How Do I Use CA ACF2 for z/VM Access Rules?

How Does CA ACF2 for z/VM Work? › What is the User Identification String? › How Do I Use CA ACF2 for z/VM Access Rules?

How Do I Use CA ACF2 for z/VM Access Rules?

Before you can write an access rule, you must be the owner of the data, a security administrator, or someone with change authority in the control statement of the rule set.

To write effective access rules, you must ask the following questions:

What data do I want to allow access?
Who do I want to access this data? What are the UIDs of the users I want to allow access? Can they be grouped? Can I mask them?
How do I want others to use the data? Do I want them to be able to read and write to the file?

In the rule set example below, the minidisk rules allow access to the 0191 minidisk, but not to any of the files on the minidisk. Access to specific files is granted by individual rule entries. The lines that begin with an asterisk (*) are comments. They are included to help you understand the rule set.

* ALLOW ALL APPL‑PROGRAMMERS TO READ MY COBOL FILE
* FOR THE NEXT 7 DAYS
* ALLOW MY MANAGER TO READ AND WRITE TO MY COBOL FILE
* MY INDEX/LOGONID = APP002, MGR = APP001
$KEY(APP002)
* LINKS TO MY MINIDISK MUST BE AUTHORIZED
 V0191.VOLUME UID(APP001) READ(A) WRITE(A)
 V0191.VOLUME UID(APP) READ(A)
* ACCESS TO THE SPECIFIC FILE FOLLOWS
 V0191.TEST1.COBOL UID(APP001) READ(A) WRITE(A)
 V0191.TEST1.COBOL UID(APP) READ(A) FOR(7)

In the above access rule, the manager (APP001) is allowed WRITE access to the TEST1.COBOL FILE on the minidisk on virtual device 0191. However, the application programmers (APP) can only read this file for seven days because the rule only specifies READ, not WRITE.

Many sites need to limit access even further. They should consider such issues as:

What specific conditions must the user meet to access data?
Must the users access the data from a specific group of terminals during a specific shift?

After you decide how you want to allow others access to your data, you must write the rule sets. Rule sets are like computer programs. Both are written in human‑readable form (known as source code) and then converted (compiled) into machine‑readable form (known as object code). You can compile the source code directly from the terminal and store it on the rule database. Or, you can create the source code in a CMS file, then compile it into object code and store it on the rule database.
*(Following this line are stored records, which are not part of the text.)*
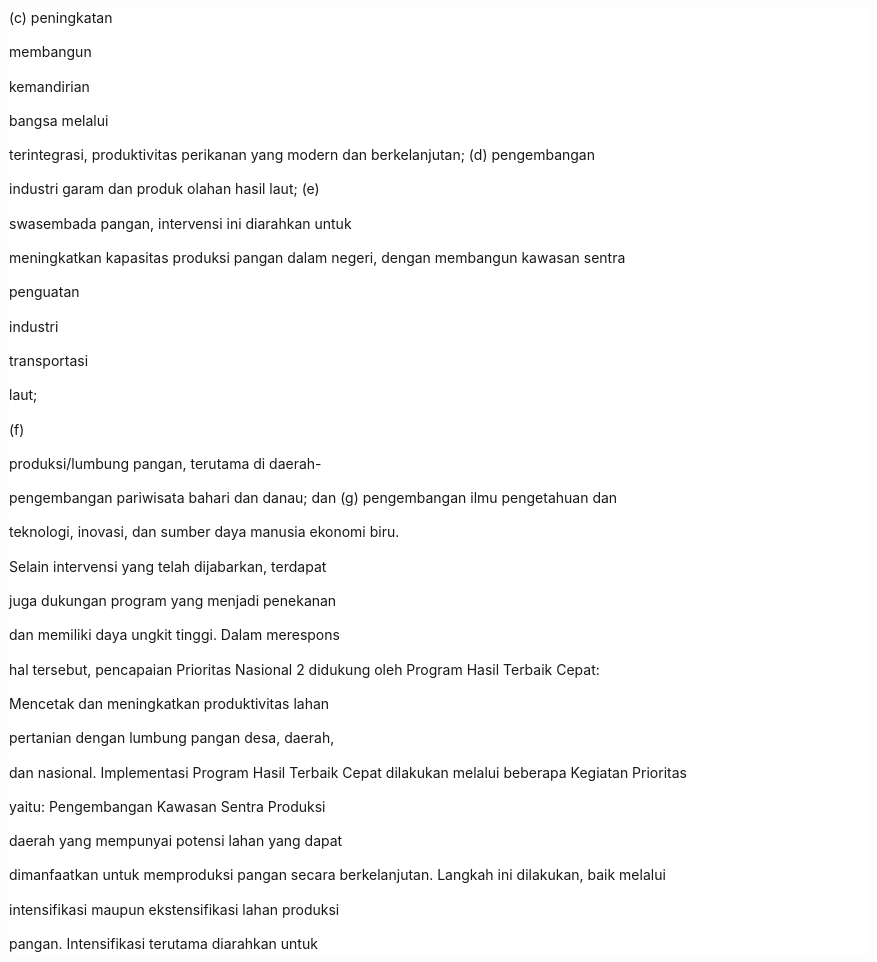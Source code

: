 (c) peningkatan

membangun

kemandirian

bangsa melalui

terintegrasi,
produktivitas perikanan yang
modern dan berkelanjutan; (d) pengembangan

industri garam dan produk olahan hasil laut; (e)

swasembada pangan, intervensi ini diarahkan untuk

meningkatkan kapasitas produksi pangan dalam
negeri, dengan membangun kawasan sentra

penguatan

industri

transportasi

laut;

(f)

produksi/lumbung pangan, terutama di daerah-

pengembangan pariwisata bahari dan danau;
dan (g) pengembangan ilmu pengetahuan dan

teknologi, inovasi, dan sumber daya manusia
ekonomi biru.

Selain intervensi yang telah dijabarkan, terdapat

juga dukungan program yang menjadi penekanan

dan memiliki daya ungkit tinggi. Dalam merespons

hal tersebut, pencapaian Prioritas Nasional 2
didukung oleh Program Hasil Terbaik Cepat:

Mencetak dan meningkatkan produktivitas lahan

pertanian dengan lumbung pangan desa, daerah,

dan nasional. Implementasi Program Hasil Terbaik
Cepat dilakukan melalui beberapa Kegiatan Prioritas

yaitu: Pengembangan Kawasan Sentra Produksi

daerah yang mempunyai potensi lahan yang dapat

dimanfaatkan untuk memproduksi pangan secara
berkelanjutan. Langkah ini dilakukan, baik melalui

intensifikasi maupun ekstensifikasi lahan produksi

pangan. Intensifikasi terutama diarahkan untuk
You can use the ACF command and its subcommands to compile, test, store, maintain, and delete access rules on the rule database. Issue the ACF command from the CMS READY prompt. Additionally, CA ACF2 for z/VM provides full‑screen panels that you can use to process access rules. You must have special privileges to issue these commands. You can find complete details on how to use the ACF subcommands to process access rules in the Administrator Guide.

How Does CA ACF2 for z/VM Sort Rules?

CA ACF2 for z/VM sorts access rules alphabetically by data set name and then from most specific to most general. CA ACF2 for z/VM grants privileges as determined by the first rule entry that matches the environment. The rule selection algorithm for CA ACF2 for z/VM access rules is mapped out below.

DSN (data set name)—CA ACF2 for z/VM selects patterns from most specific to most general
VOL (volume)—CA ACF2 for z/VM selects patterns from most specific to most general
UID (user identification string)—CA ACF2 for z/VM selects patterns from most specific to most general
PGM/PROG (program)—CA ACF2 for z/VM selects patterns from most specific to most general
UNTIL—CA ACF2 for z/VM selects dates from earliest to latest.